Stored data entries
Start of Block

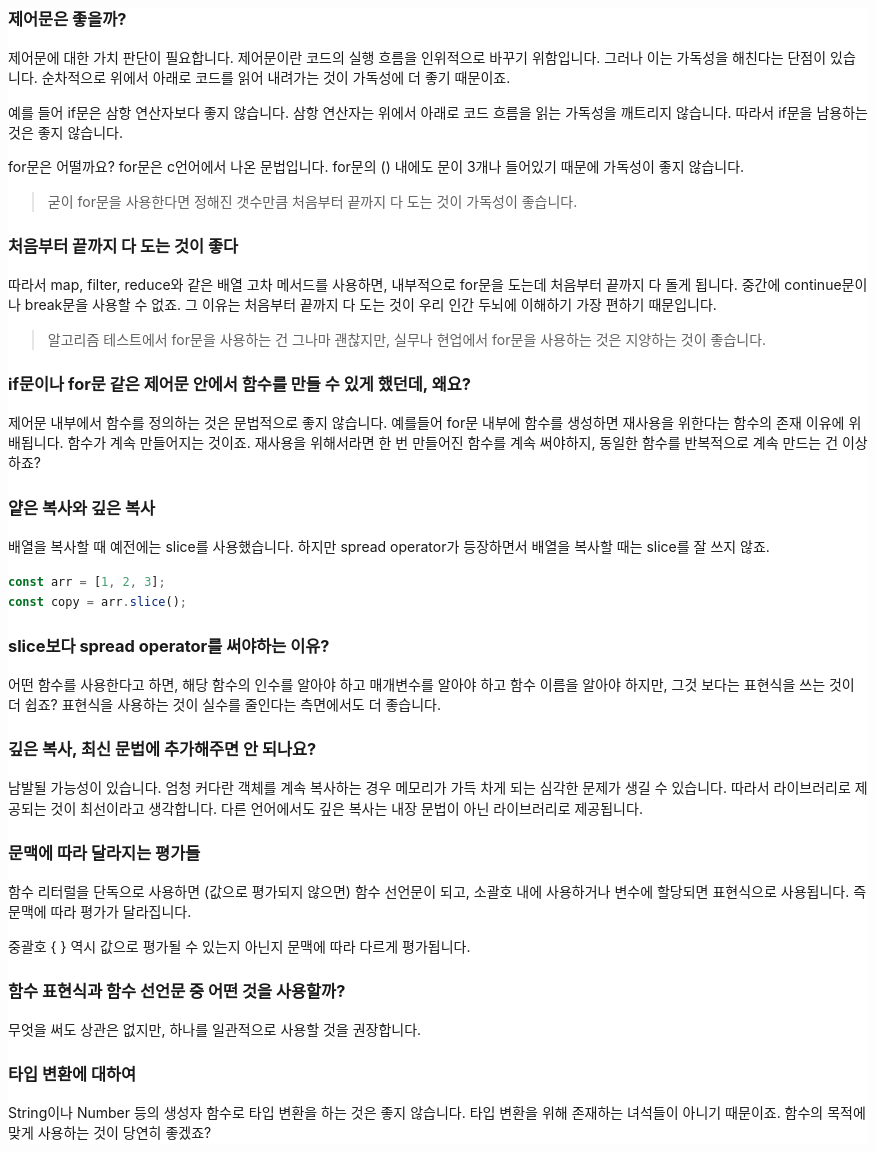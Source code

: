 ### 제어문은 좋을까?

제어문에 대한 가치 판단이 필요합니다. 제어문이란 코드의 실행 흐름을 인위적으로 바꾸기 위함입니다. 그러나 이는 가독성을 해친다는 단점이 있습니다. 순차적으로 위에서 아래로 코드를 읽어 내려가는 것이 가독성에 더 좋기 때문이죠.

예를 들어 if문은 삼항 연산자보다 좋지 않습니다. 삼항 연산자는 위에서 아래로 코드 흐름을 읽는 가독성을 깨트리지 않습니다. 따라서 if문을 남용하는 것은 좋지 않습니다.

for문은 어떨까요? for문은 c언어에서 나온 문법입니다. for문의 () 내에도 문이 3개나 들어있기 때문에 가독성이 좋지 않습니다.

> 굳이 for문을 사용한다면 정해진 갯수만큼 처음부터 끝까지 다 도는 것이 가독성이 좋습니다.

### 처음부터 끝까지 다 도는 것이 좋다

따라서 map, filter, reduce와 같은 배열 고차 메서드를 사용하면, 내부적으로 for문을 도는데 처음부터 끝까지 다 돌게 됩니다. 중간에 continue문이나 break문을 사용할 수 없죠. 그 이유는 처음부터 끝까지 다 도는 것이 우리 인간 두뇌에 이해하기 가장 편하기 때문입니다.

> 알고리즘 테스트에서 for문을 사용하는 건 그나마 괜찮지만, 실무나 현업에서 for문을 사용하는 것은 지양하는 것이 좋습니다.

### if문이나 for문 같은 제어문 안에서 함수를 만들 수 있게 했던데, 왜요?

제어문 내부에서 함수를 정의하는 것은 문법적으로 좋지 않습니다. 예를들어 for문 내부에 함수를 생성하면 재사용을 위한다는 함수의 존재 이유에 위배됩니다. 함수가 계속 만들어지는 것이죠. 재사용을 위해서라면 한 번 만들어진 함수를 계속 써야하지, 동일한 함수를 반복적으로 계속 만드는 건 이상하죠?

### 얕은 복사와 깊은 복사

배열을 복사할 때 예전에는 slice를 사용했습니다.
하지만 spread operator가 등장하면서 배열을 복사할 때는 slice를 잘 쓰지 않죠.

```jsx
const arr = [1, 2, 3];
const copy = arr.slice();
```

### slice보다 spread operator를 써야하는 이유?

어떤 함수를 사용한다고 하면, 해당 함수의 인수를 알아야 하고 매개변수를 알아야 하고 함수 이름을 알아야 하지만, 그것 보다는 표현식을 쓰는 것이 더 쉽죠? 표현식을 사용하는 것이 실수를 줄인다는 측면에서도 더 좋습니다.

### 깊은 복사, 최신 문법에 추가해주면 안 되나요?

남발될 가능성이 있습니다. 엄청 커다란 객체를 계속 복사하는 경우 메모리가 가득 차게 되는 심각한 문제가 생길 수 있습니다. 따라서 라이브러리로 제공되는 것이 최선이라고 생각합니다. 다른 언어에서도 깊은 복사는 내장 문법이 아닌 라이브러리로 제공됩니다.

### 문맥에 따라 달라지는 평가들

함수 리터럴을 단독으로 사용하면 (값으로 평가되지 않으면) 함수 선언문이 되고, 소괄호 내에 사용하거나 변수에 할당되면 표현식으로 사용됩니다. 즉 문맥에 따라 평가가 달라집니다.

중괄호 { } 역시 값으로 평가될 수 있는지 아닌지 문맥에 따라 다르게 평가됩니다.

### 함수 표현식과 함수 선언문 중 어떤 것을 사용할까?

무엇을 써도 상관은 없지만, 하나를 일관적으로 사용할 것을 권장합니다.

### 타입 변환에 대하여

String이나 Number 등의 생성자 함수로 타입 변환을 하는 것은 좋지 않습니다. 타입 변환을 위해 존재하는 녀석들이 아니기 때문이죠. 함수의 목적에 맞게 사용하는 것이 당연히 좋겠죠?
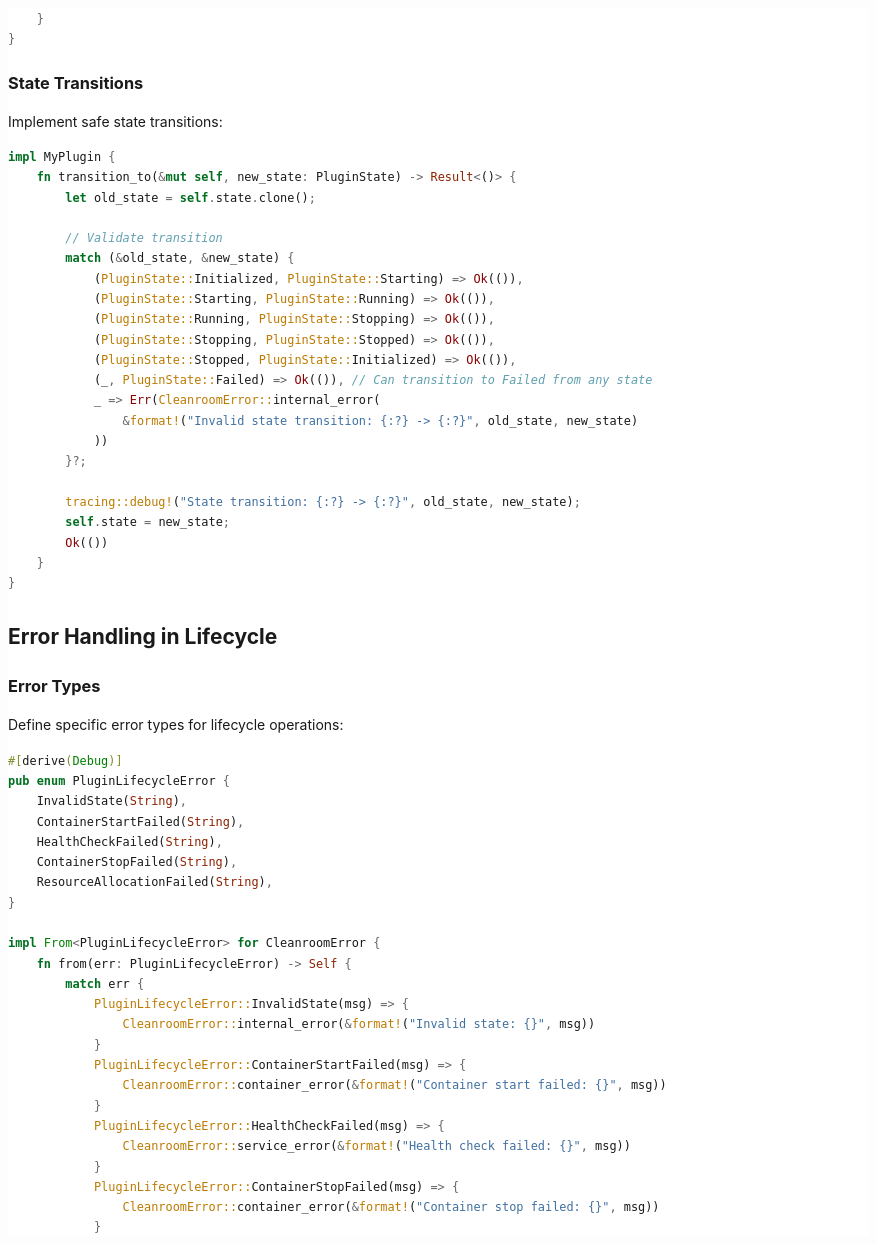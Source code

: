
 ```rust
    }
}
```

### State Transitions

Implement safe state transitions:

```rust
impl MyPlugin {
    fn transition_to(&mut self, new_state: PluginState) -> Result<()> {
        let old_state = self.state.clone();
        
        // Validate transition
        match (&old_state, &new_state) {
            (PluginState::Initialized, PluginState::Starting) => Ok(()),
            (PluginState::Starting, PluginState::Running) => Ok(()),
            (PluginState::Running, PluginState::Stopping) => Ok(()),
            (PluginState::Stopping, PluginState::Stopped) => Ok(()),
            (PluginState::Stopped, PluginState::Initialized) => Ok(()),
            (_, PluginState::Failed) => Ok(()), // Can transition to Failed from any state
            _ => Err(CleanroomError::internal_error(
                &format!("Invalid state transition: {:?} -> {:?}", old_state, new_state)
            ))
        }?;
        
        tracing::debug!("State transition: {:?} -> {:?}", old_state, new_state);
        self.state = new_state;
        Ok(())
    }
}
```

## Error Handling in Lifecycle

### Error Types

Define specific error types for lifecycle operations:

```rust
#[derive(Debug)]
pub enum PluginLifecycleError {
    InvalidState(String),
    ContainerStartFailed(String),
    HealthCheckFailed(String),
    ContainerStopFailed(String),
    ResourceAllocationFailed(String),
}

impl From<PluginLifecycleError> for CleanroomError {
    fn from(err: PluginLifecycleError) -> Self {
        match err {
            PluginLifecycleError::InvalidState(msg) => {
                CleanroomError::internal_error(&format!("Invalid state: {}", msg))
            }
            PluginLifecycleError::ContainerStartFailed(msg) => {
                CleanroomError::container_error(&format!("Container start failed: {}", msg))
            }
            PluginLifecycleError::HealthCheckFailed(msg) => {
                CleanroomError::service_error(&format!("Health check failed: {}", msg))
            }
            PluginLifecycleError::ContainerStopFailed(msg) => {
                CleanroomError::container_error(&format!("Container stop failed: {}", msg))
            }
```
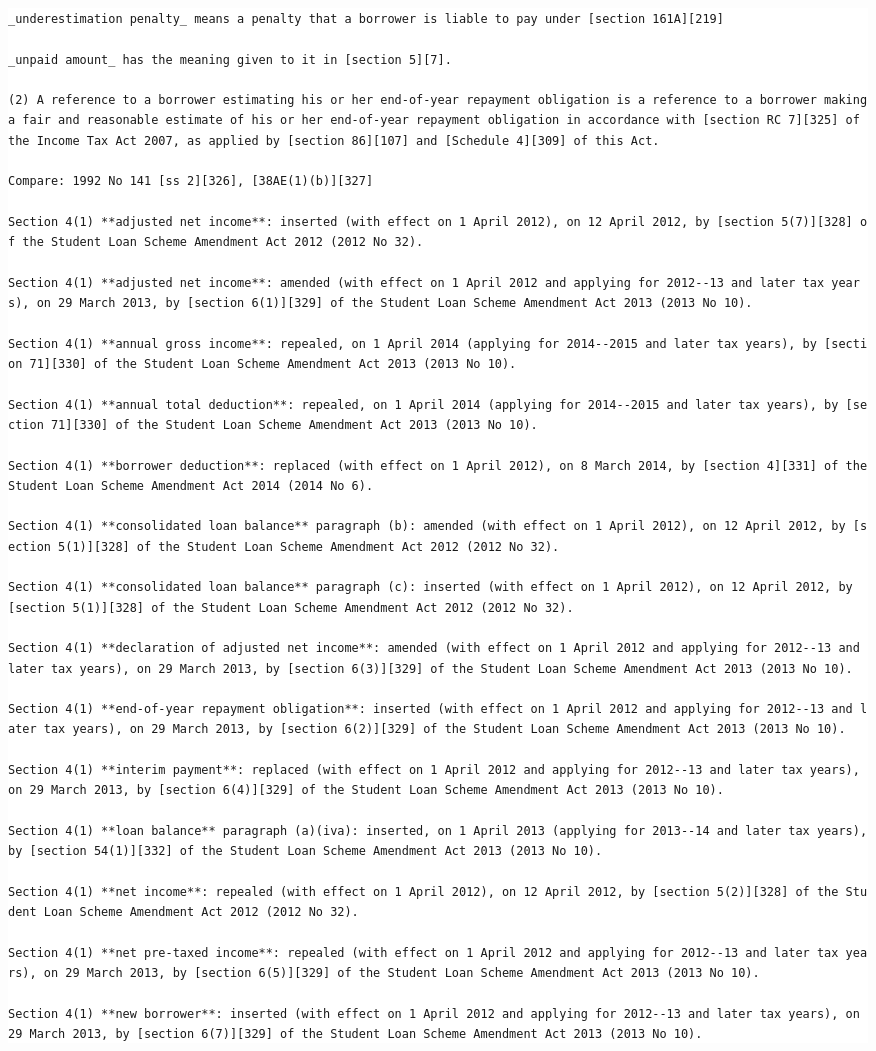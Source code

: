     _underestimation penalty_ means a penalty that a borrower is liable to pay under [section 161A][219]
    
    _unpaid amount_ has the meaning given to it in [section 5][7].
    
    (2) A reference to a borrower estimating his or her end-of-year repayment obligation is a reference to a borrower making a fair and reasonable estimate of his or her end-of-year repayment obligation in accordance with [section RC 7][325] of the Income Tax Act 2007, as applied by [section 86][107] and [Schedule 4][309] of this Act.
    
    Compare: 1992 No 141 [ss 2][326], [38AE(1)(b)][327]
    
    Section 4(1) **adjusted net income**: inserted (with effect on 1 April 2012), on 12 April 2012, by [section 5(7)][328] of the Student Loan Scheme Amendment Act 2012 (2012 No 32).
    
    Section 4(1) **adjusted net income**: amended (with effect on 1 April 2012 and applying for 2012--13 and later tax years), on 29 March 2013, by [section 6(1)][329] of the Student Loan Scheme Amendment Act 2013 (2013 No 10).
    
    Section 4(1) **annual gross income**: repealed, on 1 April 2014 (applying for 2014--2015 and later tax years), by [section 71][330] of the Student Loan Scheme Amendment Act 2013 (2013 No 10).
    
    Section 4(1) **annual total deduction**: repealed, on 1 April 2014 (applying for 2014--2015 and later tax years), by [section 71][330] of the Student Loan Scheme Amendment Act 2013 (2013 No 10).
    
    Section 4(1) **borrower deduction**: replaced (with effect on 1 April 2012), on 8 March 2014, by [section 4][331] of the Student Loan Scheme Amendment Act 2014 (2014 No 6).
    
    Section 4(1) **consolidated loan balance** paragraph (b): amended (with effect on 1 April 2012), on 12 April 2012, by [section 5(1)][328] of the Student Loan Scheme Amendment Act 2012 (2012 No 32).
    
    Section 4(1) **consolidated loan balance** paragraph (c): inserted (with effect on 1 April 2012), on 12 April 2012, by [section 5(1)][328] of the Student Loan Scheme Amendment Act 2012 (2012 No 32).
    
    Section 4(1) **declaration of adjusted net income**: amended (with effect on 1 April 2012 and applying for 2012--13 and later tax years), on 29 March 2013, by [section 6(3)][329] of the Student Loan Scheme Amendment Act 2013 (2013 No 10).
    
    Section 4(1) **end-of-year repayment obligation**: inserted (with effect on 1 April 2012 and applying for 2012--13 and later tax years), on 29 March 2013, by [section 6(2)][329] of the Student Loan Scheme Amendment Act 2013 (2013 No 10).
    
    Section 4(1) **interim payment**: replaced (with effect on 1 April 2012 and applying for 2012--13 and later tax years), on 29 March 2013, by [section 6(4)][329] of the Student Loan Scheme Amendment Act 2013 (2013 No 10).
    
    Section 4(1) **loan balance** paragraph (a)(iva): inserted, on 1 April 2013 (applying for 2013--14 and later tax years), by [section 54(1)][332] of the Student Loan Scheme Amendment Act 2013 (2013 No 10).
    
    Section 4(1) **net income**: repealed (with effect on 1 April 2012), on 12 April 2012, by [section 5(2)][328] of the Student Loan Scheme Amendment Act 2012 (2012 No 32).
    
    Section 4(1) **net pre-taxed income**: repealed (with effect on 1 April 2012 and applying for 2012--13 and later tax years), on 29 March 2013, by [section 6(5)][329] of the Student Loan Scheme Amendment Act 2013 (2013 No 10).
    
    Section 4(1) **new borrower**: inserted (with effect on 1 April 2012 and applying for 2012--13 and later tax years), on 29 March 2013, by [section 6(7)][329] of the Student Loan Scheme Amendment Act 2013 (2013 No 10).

End of Block

▶ **TASK TO COMPLETE**
Of the lines in the data, report each one containing the string "for문을".

▶ **ANSWER TO THIS EXERCISE**
> 굳이 for문을 사용한다면 정해진 갯수만큼 처음부터 끝까지 다 도는 것이 가독성이 좋습니다.
따라서 map, filter, reduce와 같은 배열 고차 메서드를 사용하면, 내부적으로 for문을 도는데 처음부터 끝까지 다 돌게 됩니다. 중간에 continue문이나 break문을 사용할 수 없죠. 그 이유는 처음부터 끝까지 다 도는 것이 우리 인간 두뇌에 이해하기 가장 편하기 때문입니다.
> 알고리즘 테스트에서 for문을 사용하는 건 그나마 괜찮지만, 실무나 현업에서 for문을 사용하는 것은 지양하는 것이 좋습니다.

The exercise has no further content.